## Task instructions
Below are records; reproduce exactly the lines from the first through the one containing "sagíttas tuas, et".

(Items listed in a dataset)
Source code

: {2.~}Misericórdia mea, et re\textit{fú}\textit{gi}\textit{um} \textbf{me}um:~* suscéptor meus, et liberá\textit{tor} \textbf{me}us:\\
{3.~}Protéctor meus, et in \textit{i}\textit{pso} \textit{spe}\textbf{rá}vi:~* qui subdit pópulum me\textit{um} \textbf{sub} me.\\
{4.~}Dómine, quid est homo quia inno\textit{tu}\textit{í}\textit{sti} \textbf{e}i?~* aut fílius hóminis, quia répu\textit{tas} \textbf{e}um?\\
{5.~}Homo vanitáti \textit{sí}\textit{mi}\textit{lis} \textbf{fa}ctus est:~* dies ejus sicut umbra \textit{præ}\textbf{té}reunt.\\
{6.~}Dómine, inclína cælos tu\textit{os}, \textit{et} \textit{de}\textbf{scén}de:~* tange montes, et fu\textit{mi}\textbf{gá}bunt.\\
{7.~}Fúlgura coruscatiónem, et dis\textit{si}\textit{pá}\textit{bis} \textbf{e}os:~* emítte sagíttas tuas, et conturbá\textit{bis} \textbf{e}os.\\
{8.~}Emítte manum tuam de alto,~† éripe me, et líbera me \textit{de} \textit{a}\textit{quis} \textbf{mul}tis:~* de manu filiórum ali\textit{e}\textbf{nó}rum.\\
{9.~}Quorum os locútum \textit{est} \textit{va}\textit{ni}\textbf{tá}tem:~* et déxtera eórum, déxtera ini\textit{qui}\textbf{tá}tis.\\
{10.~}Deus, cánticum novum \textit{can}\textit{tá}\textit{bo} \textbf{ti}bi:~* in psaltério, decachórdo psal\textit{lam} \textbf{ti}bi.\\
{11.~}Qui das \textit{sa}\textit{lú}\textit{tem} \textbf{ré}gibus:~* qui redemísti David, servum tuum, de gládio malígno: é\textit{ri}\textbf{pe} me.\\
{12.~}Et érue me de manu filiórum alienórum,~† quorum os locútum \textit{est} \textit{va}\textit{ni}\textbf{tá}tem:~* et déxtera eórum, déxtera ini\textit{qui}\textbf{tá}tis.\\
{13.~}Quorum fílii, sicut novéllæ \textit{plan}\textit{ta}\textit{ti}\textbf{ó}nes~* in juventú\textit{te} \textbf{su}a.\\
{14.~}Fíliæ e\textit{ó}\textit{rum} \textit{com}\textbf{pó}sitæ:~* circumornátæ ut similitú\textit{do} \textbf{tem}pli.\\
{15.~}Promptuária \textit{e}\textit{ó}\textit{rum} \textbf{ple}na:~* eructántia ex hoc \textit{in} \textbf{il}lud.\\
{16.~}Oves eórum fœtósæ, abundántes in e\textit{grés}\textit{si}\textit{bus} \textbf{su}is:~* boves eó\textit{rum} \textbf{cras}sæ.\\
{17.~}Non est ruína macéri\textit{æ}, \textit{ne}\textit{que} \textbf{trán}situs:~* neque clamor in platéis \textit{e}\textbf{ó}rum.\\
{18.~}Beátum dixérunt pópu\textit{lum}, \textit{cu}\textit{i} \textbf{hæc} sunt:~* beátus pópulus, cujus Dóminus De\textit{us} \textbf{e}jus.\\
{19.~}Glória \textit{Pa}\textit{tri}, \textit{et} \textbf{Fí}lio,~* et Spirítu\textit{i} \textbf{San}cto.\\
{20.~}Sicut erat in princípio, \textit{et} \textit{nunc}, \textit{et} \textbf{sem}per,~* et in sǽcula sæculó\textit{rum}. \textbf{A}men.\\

## Output for this task
Source code

: {2.~}Misericórdia mea, et re\textit{fú}\textit{gi}\textit{um} \textbf{me}um:~* suscéptor meus, et liberá\textit{tor} \textbf{me}us:\\
{3.~}Protéctor meus, et in \textit{i}\textit{pso} \textit{spe}\textbf{rá}vi:~* qui subdit pópulum me\textit{um} \textbf{sub} me.\\
{4.~}Dómine, quid est homo quia inno\textit{tu}\textit{í}\textit{sti} \textbf{e}i?~* aut fílius hóminis, quia répu\textit{tas} \textbf{e}um?\\
{5.~}Homo vanitáti \textit{sí}\textit{mi}\textit{lis} \textbf{fa}ctus est:~* dies ejus sicut umbra \textit{præ}\textbf{té}reunt.\\
{6.~}Dómine, inclína cælos tu\textit{os}, \textit{et} \textit{de}\textbf{scén}de:~* tange montes, et fu\textit{mi}\textbf{gá}bunt.\\
{7.~}Fúlgura coruscatiónem, et dis\textit{si}\textit{pá}\textit{bis} \textbf{e}os:~* emítte sagíttas tuas, et conturbá\textit{bis} \textbf{e}os.\\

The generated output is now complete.